## GOAL OF THE EXERCISE
Among the records, which lines include "begin"? List them.

★ ★ ★ ★ ★ ★ ★

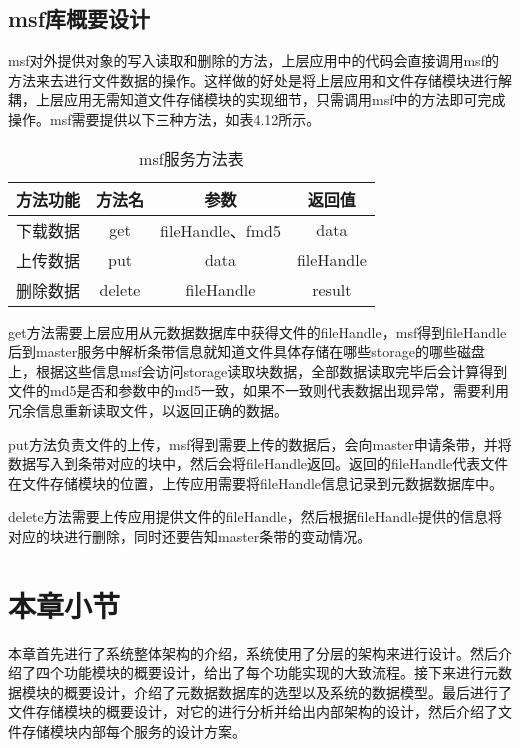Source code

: \subsection{msf库概要设计}

msf对外提供对象的写入读取和删除的方法，上层应用中的代码会直接调用msf的方法来去进行文件数据的操作。这样做的好处是将上层应用和文件存储模块进行解耦，上层应用无需知道文件存储模块的实现细节，只需调用msf中的方法即可完成操作。msf需要提供以下三种方法，如表4.12所示。

\begin{table}[h]
  \centering
  \caption{msf服务方法表}
  \begin{tabular}{cccc}
    \toprule
    方法功能   & 方法名    & 参数     & 返回值               \\
    \midrule
    下载数据      & get    & fileHandle、fmd5  & data       \\
    \addlinespace
    上传数据      & put    & data              & fileHandle \\
    \addlinespace
    删除数据      & delete & fileHandle        & result     \\
    \bottomrule
  \end{tabular}
\end{table}	

get方法需要上层应用从元数据数据库中获得文件的fileHandle，msf得到fileHandle后到master服务中解析条带信息就知道文件具体存储在哪些storage的哪些磁盘上，根据这些信息msf会访问storage读取块数据，全部数据读取完毕后会计算得到文件的md5是否和参数中的md5一致，如果不一致则代表数据出现异常，需要利用冗余信息重新读取文件，以返回正确的数据。

put方法负责文件的上传，msf得到需要上传的数据后，会向master申请条带，并将数据写入到条带对应的块中，然后会将fileHandle返回。返回的fileHandle代表文件在文件存储模块的位置，上传应用需要将fileHandle信息记录到元数据数据库中。

delete方法需要上传应用提供文件的fileHandle，然后根据fileHandle提供的信息将对应的块进行删除，同时还要告知master条带的变动情况。

\section{本章小节}
本章首先进行了系统整体架构的介绍，系统使用了分层的架构来进行设计。然后介绍了四个功能模块的概要设计，给出了每个功能实现的大致流程。接下来进行元数据模块的概要设计，介绍了元数据数据库的选型以及系统的数据模型。最后进行了文件存储模块的概要设计，对它的进行分析并给出内部架构的设计，然后介绍了文件存储模块内部每个服务的设计方案。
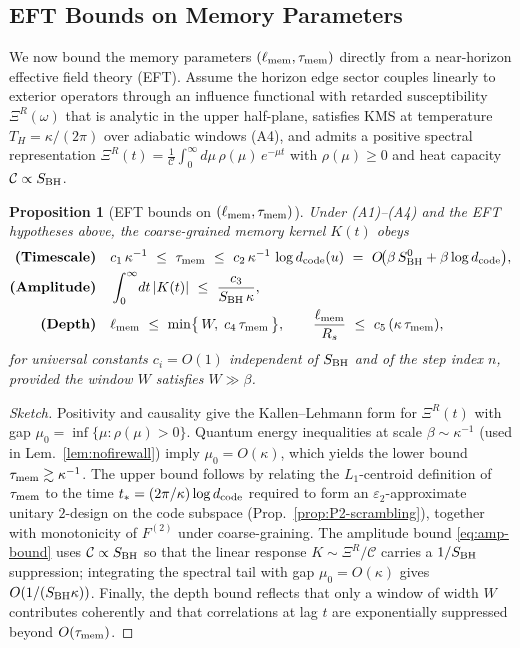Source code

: \documentclass[a4paper,11pt]{article}
\theoremstyle{plain}
\newtheorem{proposition}{Proposition}
\theoremstyle{definition}
\theoremstyle{remark}
\begin{document}
\subsection{EFT Bounds on Memory Parameters} %
\label{sec:eft-bounds}
We now bound the memory parameters $(\ell_{\rm mem},\tau_{\rm mem})$ directly from a near-horizon effective field theory (EFT).
Assume the horizon edge sector couples linearly to exterior operators through an influence functional with retarded susceptibility
$\Xi^R(\omega)$ that is analytic in the upper half-plane, satisfies KMS at temperature $T_H=\kappa/(2\pi)$ over adiabatic windows
(A4), and admits a positive spectral representation $\Xi^R(t)=\frac{1}{\mathcal{C}}\int_0^\infty\!d\mu\,\rho(\mu)\,e^{-\mu t}$ with
$\rho(\mu)\ge 0$ and heat capacity $\mathcal{C}\propto S_{\rm BH}$.

\begin{proposition}[EFT bounds on $(\ell_{\rm mem},\tau_{\rm mem})$]\label{prop:eft-bounds}
Under (A1)--(A4) and the EFT hypotheses above, the coarse-grained memory kernel $K(t)$ obeys
\begin{align}
\textbf{(Timescale)}\quad & c_1\,\kappa^{-1} \ \le\ \tau_{\rm mem}
\ \le\ c_2\,\kappa^{-1}\,\log d_{\rm code}(u)\ =\ O\!\big(\beta\,S_{\rm BH}^0 + \beta\log d_{\rm code}\big), \label{eq:tau-bounds}\\
\textbf{(Amplitude)}\quad & \int_0^\infty\!dt\,|K(t)|\ \le\ \frac{c_3}{S_{\rm BH}\,\kappa}, \label{eq:amp-bound}\\
\textbf{(Depth)}\quad & \ell_{\rm mem}\ \le\ \min\!\big\{\,W,\; c_4\,\tau_{\rm mem}\,\big\},\qquad
\frac{\ell_{\rm mem}}{R_s}\ \le\ c_5\,(\kappa\,\tau_{\rm mem}), \label{eq:depth-bound}
\end{align}
for universal constants $c_i=O(1)$ independent of $S_{\rm BH}$ and of the step index $n$, provided the window $W$ satisfies $W\gg\beta$.
\end{proposition}

\begin{proof}[Sketch]
Positivity and causality give the Kallen--Lehmann form for $\Xi^R(t)$ with gap $\mu_0=\inf\{\mu:\rho(\mu)\!>\!0\}$. Quantum energy
inequalities at scale $\beta\sim\kappa^{-1}$ (used in Lem.~\ref{lem:nofirewall}) imply $\mu_0=O(\kappa)$, which yields the lower bound
$\tau_{\rm mem}\gtrsim \kappa^{-1}$. The upper bound follows by relating the $L_1$-centroid definition of $\tau_{\rm mem}$ to the time
$t_\ast=(2\pi/\kappa)\log d_{\rm code}$ required to form an $\varepsilon_2$-approximate unitary $2$-design on the code subspace (Prop.~\ref{prop:P2-scrambling}), together with monotonicity of $F^{(2)}$ under coarse-graining. The amplitude bound \eqref{eq:amp-bound} uses
$\mathcal{C}\propto S_{\rm BH}$ so that the linear response $K\!\sim\!\Xi^R/\mathcal{C}$ carries a $1/S_{\rm BH}$ suppression; integrating
the spectral tail with gap $\mu_0=O(\kappa)$ gives $O(1/(S_{\rm BH}\kappa))$. Finally, the depth bound reflects that only a window of width
$W$ contributes coherently and that correlations at lag $t$ are exponentially suppressed beyond $O(\tau_{\rm mem})$.
\end{proof}
\end{document}
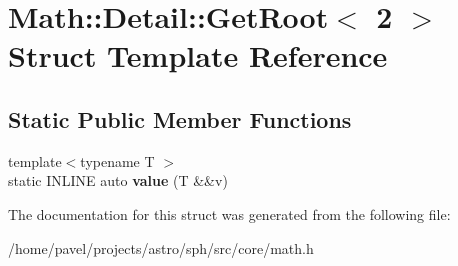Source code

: \hypertarget{structMath_1_1Detail_1_1GetRoot_3_012_01_4}{}\section{Math\+:\+:Detail\+:\+:Get\+Root$<$ 2 $>$ Struct Template Reference}
\label{structMath_1_1Detail_1_1GetRoot_3_012_01_4}
\subsection*{Static Public Member Functions}
\begin{DoxyCompactItemize}
\item 
\hypertarget{structMath_1_1Detail_1_1GetRoot_3_012_01_4_a943ca011eed563515355541d221e8630}{}\label{structMath_1_1Detail_1_1GetRoot_3_012_01_4_a943ca011eed563515355541d221e8630} 
{\footnotesize template$<$typename T $>$ }\\static I\+N\+L\+I\+NE auto {\bfseries value} (T \&\&v)
\end{DoxyCompactItemize}


The documentation for this struct was generated from the following file\+:\begin{DoxyCompactItemize}
\item 
/home/pavel/projects/astro/sph/src/core/math.\+h\end{DoxyCompactItemize}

★ ★ ★ ★ ★ ★ ★

## OUTPUT
\begin{table}[h]
  \begin{tabular}{cccc}
\begin{document}
\begin{proposition}[EFT bounds on $(\ell_{\rm mem},\tau_{\rm mem})$]\label{prop:eft-bounds}
\begin{align}
\begin{proof}[Sketch]
\begin{DoxyCompactItemize}
The documentation for this struct was generated from the following file\+:\begin{DoxyCompactItemize}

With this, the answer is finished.